Saved entries
--

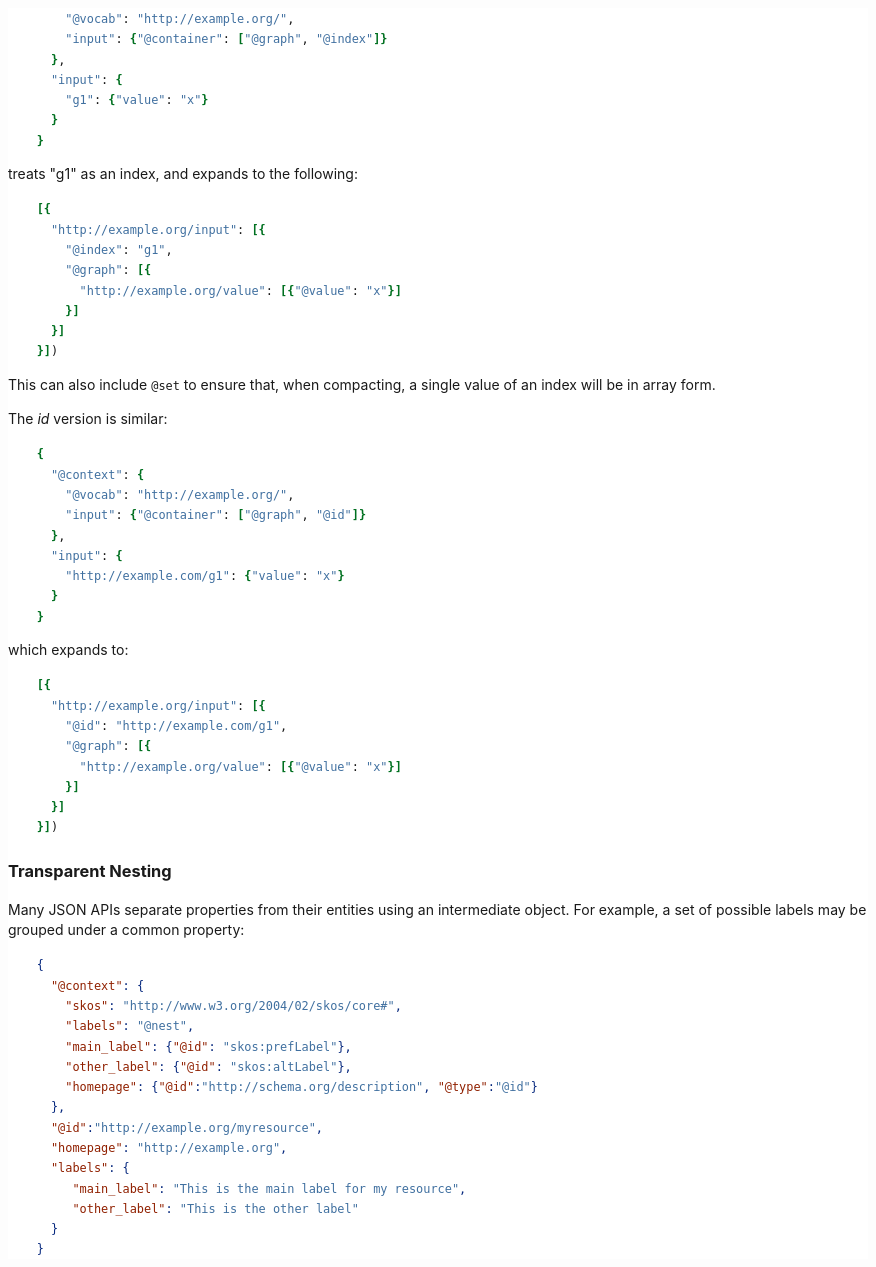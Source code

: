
 ```ruby
        "@vocab": "http://example.org/",
        "input": {"@container": ["@graph", "@index"]}
      },
      "input": {
        "g1": {"value": "x"}
      }
    }
```
treats "g1" as an index, and expands to the following:
```ruby
    [{
      "http://example.org/input": [{
        "@index": "g1",
        "@graph": [{
          "http://example.org/value": [{"@value": "x"}]
        }]
      }]
    }])
```
This can also include `@set` to ensure that, when compacting, a single value of an index will be in array form.

The _id_ version is similar:
```ruby
    {
      "@context": {
        "@vocab": "http://example.org/",
        "input": {"@container": ["@graph", "@id"]}
      },
      "input": {
        "http://example.com/g1": {"value": "x"}
      }
    }
```
which expands to:
```ruby
    [{
      "http://example.org/input": [{
        "@id": "http://example.com/g1",
        "@graph": [{
          "http://example.org/value": [{"@value": "x"}]
        }]
      }]
    }])
```
### Transparent Nesting
Many JSON APIs separate properties from their entities using an intermediate object. For example, a set of possible labels may be grouped under a common property:
```json
    {
      "@context": {
        "skos": "http://www.w3.org/2004/02/skos/core#",
        "labels": "@nest",
        "main_label": {"@id": "skos:prefLabel"},
        "other_label": {"@id": "skos:altLabel"},
        "homepage": {"@id":"http://schema.org/description", "@type":"@id"}
      },
      "@id":"http://example.org/myresource",
      "homepage": "http://example.org",
      "labels": {
         "main_label": "This is the main label for my resource",
         "other_label": "This is the other label"
      }
    }
```

[Ruby]:             http://ruby-lang.org/
[RDF]:              http://www.w3.org/RDF/
[YARD]:             http://yardoc.org/
[YARD-GS]:          http://rubydoc.info/docs/yard/file/docs/GettingStarted.md
[PDD]:              http://lists.w3.org/Archives/Public/public-rdf-ruby/2010May/0013.html
[RDF.rb]:           http://rubygems.org/gems/rdf
[Backports]:        http://rubygems.org/gems/backports
[JSON-LD]:          http://www.w3.org/TR/json-ld/ "JSON-LD 1.0"
[JSON-LD API]:      http://www.w3.org/TR/json-ld-api/ "JSON-LD 1.0 Processing Algorithms and API"
[JSON-LD Framing]:  http://json-ld.org/spec/latest/json-ld-framing/ "JSON-LD Framing 1.0"
[Promises]:         http://dom.spec.whatwg.org/#promises
[jsonlint]:         https://rubygems.org/gems/jsonlint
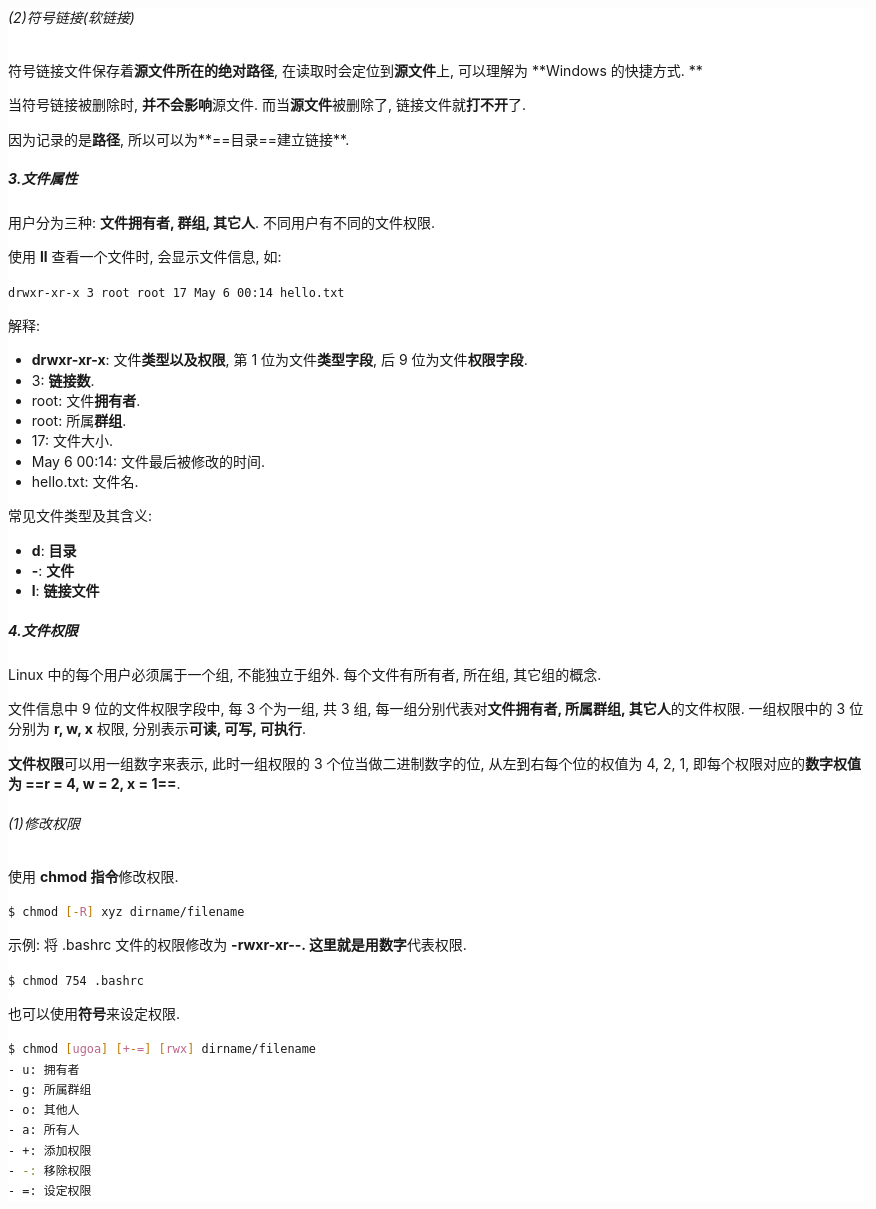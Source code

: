 ###### (2)符号链接(软链接)

符号链接文件保存着**源文件所在的绝对路径**, 在读取时会定位到**源文件**上, 可以理解为 **Windows 的快捷方式. **

当符号链接被删除时, **并不会影响**源文件. 而当**源文件**被删除了, 链接文件就**打不开**了. 

因为记录的是**路径**, 所以可以为**==目录==建立链接**. 

##### 3.文件属性

用户分为三种: **文件拥有者, 群组, 其它人**. 不同用户有不同的文件权限. 

使用 **ll** 查看一个文件时, 会显示文件信息, 如: 

```shell
drwxr-xr-x 3 root root 17 May 6 00:14 hello.txt
```

解释: 

- **drwxr-xr-x**: 文件**类型以及权限**, 第 1 位为文件**类型字段**, 后 9 位为文件**权限字段**. 
- 3: **链接数**. 
- root: 文件**拥有者**. 
- root: 所属**群组**. 
- 17: 文件大小. 
- May 6 00:14: 文件最后被修改的时间. 
- hello.txt: 文件名. 

常见文件类型及其含义: 

- **d**: **目录**
- **-**: **文件**
- **l**: **链接文件**

##### 4.文件权限

Linux 中的每个用户必须属于一个组, 不能独立于组外. 每个文件有所有者, 所在组, 其它组的概念. 

文件信息中 9 位的文件权限字段中, 每 3 个为一组, 共 3 组, 每一组分别代表对**文件拥有者, 所属群组, 其它人**的文件权限. 一组权限中的 3 位分别为 **r, w, x** 权限, 分别表示**可读, 可写, 可执行**. 

**文件权限**可以用一组数字来表示, 此时一组权限的 3 个位当做二进制数字的位, 从左到右每个位的权值为 4, 2, 1, 即每个权限对应的**数字权值为 ==r = 4, w = 2, x = 1==**. 

###### (1)修改权限

使用 **chmod 指令**修改权限. 

```bash
$ chmod [-R] xyz dirname/filename
```

示例: 将 .bashrc 文件的权限修改为 **-rwxr-xr--. **这里就是用**数字**代表权限. 

```bash
$ chmod 754 .bashrc
```

也可以使用**符号**来设定权限. 

```bash
$ chmod [ugoa] [+-=] [rwx] dirname/filename
- u: 拥有者
- g: 所属群组
- o: 其他人
- a: 所有人
- +: 添加权限
- -: 移除权限
- =: 设定权限
```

--

-- PROMPT --
An exact copy is needed of the lines from the one containing "文件信息中 9 位的文件权限字段中, 每" through the end of the records.

-- TASK OUTPUT --
文件信息中 9 位的文件权限字段中, 每 3 个为一组, 共 3 组, 每一组分别代表对**文件拥有者, 所属群组, 其它人**的文件权限. 一组权限中的 3 位分别为 **r, w, x** 权限, 分别表示**可读, 可写, 可执行**. 

**文件权限**可以用一组数字来表示, 此时一组权限的 3 个位当做二进制数字的位, 从左到右每个位的权值为 4, 2, 1, 即每个权限对应的**数字权值为 ==r = 4, w = 2, x = 1==**. 

###### (1)修改权限

使用 **chmod 指令**修改权限. 

```bash
$ chmod [-R] xyz dirname/filename
```

示例: 将 .bashrc 文件的权限修改为 **-rwxr-xr--. **这里就是用**数字**代表权限. 

```bash
$ chmod 754 .bashrc
```

也可以使用**符号**来设定权限. 

```bash
$ chmod [ugoa] [+-=] [rwx] dirname/filename
- u: 拥有者
- g: 所属群组
- o: 其他人
- a: 所有人
- +: 添加权限
- -: 移除权限
- =: 设定权限
```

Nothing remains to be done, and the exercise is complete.